_Your goal:_ Search the material for the string "about" and copy each line where it occurs.

_Records shown:_
Content starts

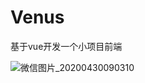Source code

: # Venus
基于vue开发一个小项目前端

![微信图片_20200430090310](C:\Users\Administrator\Desktop\微信图片_20200430090310.png)


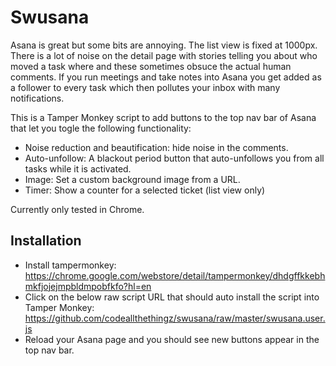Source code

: # Swusana

Asana is great but some bits are annoying.  The list view is fixed at 1000px.  There is a lot of noise on the detail page with stories telling you about who moved a task where and these sometimes obsuce the actual human comments.
If you run meetings and take notes into Asana you get added as a follower to every task which then pollutes your inbox with many notifications.

This is a Tamper Monkey script to add buttons to the top nav bar of Asana that let you togle the following functionality: 
- Noise reduction and beautification: hide noise in the comments.
- Auto-unfollow: A blackout period button that auto-unfollows you from all tasks while it is activated.
- Image: Set a custom background image from a URL.
- Timer: Show a counter for a selected ticket (list view only) 

Currently only tested in Chrome.

## Installation

- Install tampermonkey: https://chrome.google.com/webstore/detail/tampermonkey/dhdgffkkebhmkfjojejmpbldmpobfkfo?hl=en
- Click on the below raw script URL that should auto install the script into Tamper Monkey: https://github.com/codeallthethingz/swusana/raw/master/swusana.user.js
- Reload your Asana page and you should see new buttons appear in the top nav bar.
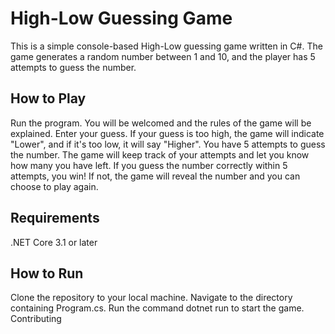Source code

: # High-Low Guessing Game
This is a simple console-based High-Low guessing game written in C#. The game generates a random number between 1 and 10, and the player has 5 attempts to guess the number.

## How to Play
Run the program. You will be welcomed and the rules of the game will be explained.
Enter your guess. If your guess is too high, the game will indicate "Lower", and if it's too low, it will say "Higher".
You have 5 attempts to guess the number. The game will keep track of your attempts and let you know how many you have left.
If you guess the number correctly within 5 attempts, you win! If not, the game will reveal the number and you can choose to play again.
## Requirements
.NET Core 3.1 or later
## How to Run
Clone the repository to your local machine.
Navigate to the directory containing Program.cs.
Run the command dotnet run to start the game.
Contributing
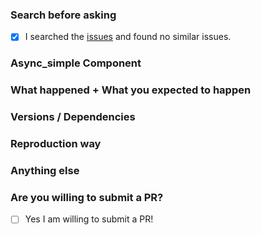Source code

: ### Search before asking

- [X] I searched the [issues](https://github.com/alibaba/async_simple/issues) and found no similar issues.


### Async_simple Component


### What happened + What you expected to happen


### Versions / Dependencies


### Reproduction way


### Anything else


### Are you willing to submit a PR?

- [ ] Yes I am willing to submit a PR!

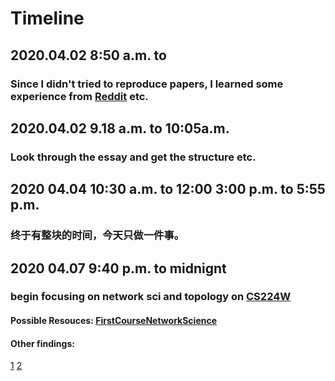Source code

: # Timeline
## 2020.04.02 8:50 a.m. to 
### Since I didn't tried to reproduce papers, I learned some experience from [Reddit](https://www.reddit.com/r/learnmachinelearning/comments/c6f2rj/how_to_reproduce_papers/) etc.
## 2020.04.02 9.18 a.m. to 10:05a.m.
### Look through the essay and get the structure etc.
## 2020 04.04 10:30 a.m. to 12:00 3:00 p.m. to 5:55 p.m. 
### 终于有整块的时间，今天只做一件事。
## 2020 04.07 9:40 p.m. to midnignt
### begin focusing on network sci and topology on [CS224W](http://web.stanford.edu/class/cs224w/) 



#### Possible Resouces: [FirstCourseNetworkScience](https://cambridgeuniversitypress.github.io/FirstCourseNetworkScience/)



#### Other findings: 
[1](https://en.wikipedia.org/wiki/List_of_animals_by_number_of_neurons)
[2](https://en.wikipedia.org/wiki/Spiking_neural_network)

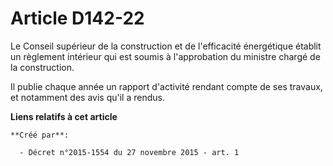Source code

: # Article D142-22

Le Conseil supérieur de la construction et de l'efficacité énergétique établit un règlement intérieur qui est soumis à
l'approbation du ministre chargé de la construction. 

Il publie chaque année un rapport d'activité rendant compte de ses travaux, et notamment des avis qu'il a rendus.

**Liens relatifs à cet article**

	**Créé par**:

	  - Décret n°2015-1554 du 27 novembre 2015 - art. 1
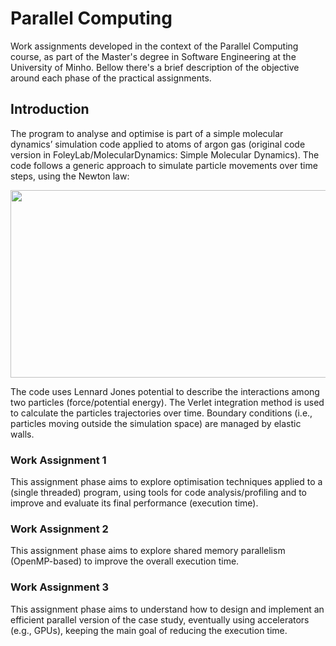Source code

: # Parallel Computing 
Work assignments developed in the context of the Parallel Computing course, as part of the Master's degree in Software Engineering at the University of Minho. Bellow there's a brief description of the objective around each phase of the practical assignments.

## Introduction
The program to analyse and optimise is part of a simple molecular dynamics’ simulation code applied to atoms 
of argon gas (original code version in FoleyLab/MolecularDynamics: Simple Molecular Dynamics).
The code follows a generic approach to simulate particle movements over time steps, using the Newton law:


<p align="center">
 <img src="https://github.com/nunodmata/Parallel_Computing/assets/57006792/da8310d4-56fe-4355-8e7b-8cd0662b0e6b" width="600" height="300">
</p>


 The code uses Lennard Jones potential to describe the interactions among two particles (force/potential energy).
The Verlet integration method is used to calculate the particles trajectories over time. Boundary conditions (i.e., 
particles moving outside the simulation space) are managed by elastic walls.

### Work Assignment 1 
This assignment phase aims to explore optimisation techniques applied to a (single threaded) program, using
tools for code analysis/profiling and to improve and evaluate its final performance (execution time).


### Work Assignment 2
This assignment phase aims to explore shared memory parallelism (OpenMP-based) to improve the overall 
execution time.

### Work Assignment 3
This assignment phase aims to understand how to design and implement an efficient parallel version of the case 
study, eventually using accelerators (e.g., GPUs), keeping the main goal of reducing the execution time.
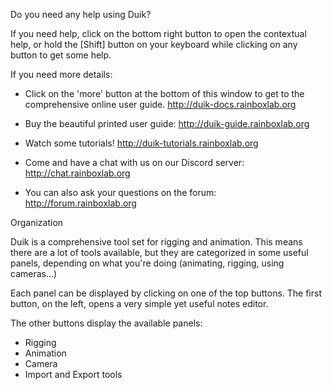 Do you need any help using Duik?

If you need help, click on the bottom right button to open the contextual help, or hold the [Shift] button on your keyboard while clicking on any button to get some help.

If you need more details:

- Click on the 'more' button at the bottom of this window to get to the comprehensive online user guide.
http://duik-docs.rainboxlab.org

- Buy the beautiful printed user guide:
http://duik-guide.rainboxlab.org

- Watch some tutorials!
http://duik-tutorials.rainboxlab.org

- Come and have a chat with us on our Discord server:
http://chat.rainboxlab.org

- You can also ask your questions on the forum:
http://forum.rainboxlab.org

Organization

Duik is a comprehensive tool set for rigging and animation. This means there are a lot of tools available, but they are categorized in some useful panels, depending on what you're doing (animating, rigging, using cameras...)

Each panel can be displayed by clicking on one of the top buttons.
The first button, on the left, opens a very simple yet useful notes editor.

The other buttons display the available panels:

- Rigging
- Animation
- Camera
- Import and Export tools


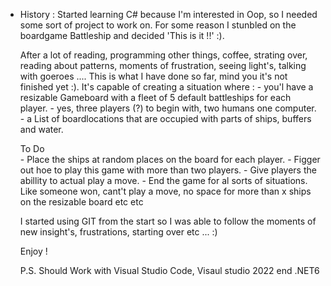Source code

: * History :
  Started learning C# because I'm interested in Oop, so I needed some sort of project to work on. 
    For some reason I stunbled on the boardgame Battleship and decided 'This is it !!' :).
  
  After a lot of reading, programming other things, coffee, strating over, reading about patterns, moments of frustration, seeing light's, talking with goeroes ....
    This is what I have done so far, mind you it's not finished yet :). 
    It's capable of creating a situation where :
      - you'l have a resizable Gameboard with a fleet of 5 default battleships for each player.
      - yes, three players (?) to begin with,  two humans one computer.
      - a List of boardlocations that are occupied with parts of ships, buffers and water.
    
    To Do  
      - Place the ships at random places on the board for each player.
      - Figger out hoe to play this game with more than two players.
      - Give players the abillity to actual play a move.
      - End the game for al sorts of situations. 
          Like someone won, cant't play a move, no space for more than x ships on the resizable board etc etc 
  
  I started using GIT from the start so I was able to follow the moments of new insight's, frustrations, starting over etc ... :)

  Enjoy !
  
  P.S.
    Should Work with Visual Studio Code, Visaul studio 2022 end .NET6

Content ends

_Your response:_
Asana is great but some bits are annoying.  The list view is fixed at 1000px.  There is a lot of noise on the detail page with stories telling you about who moved a task where and these sometimes obsuce the actual human comments.
  After a lot of reading, programming other things, coffee, strating over, reading about patterns, moments of frustration, seeing light's, talking with goeroes ....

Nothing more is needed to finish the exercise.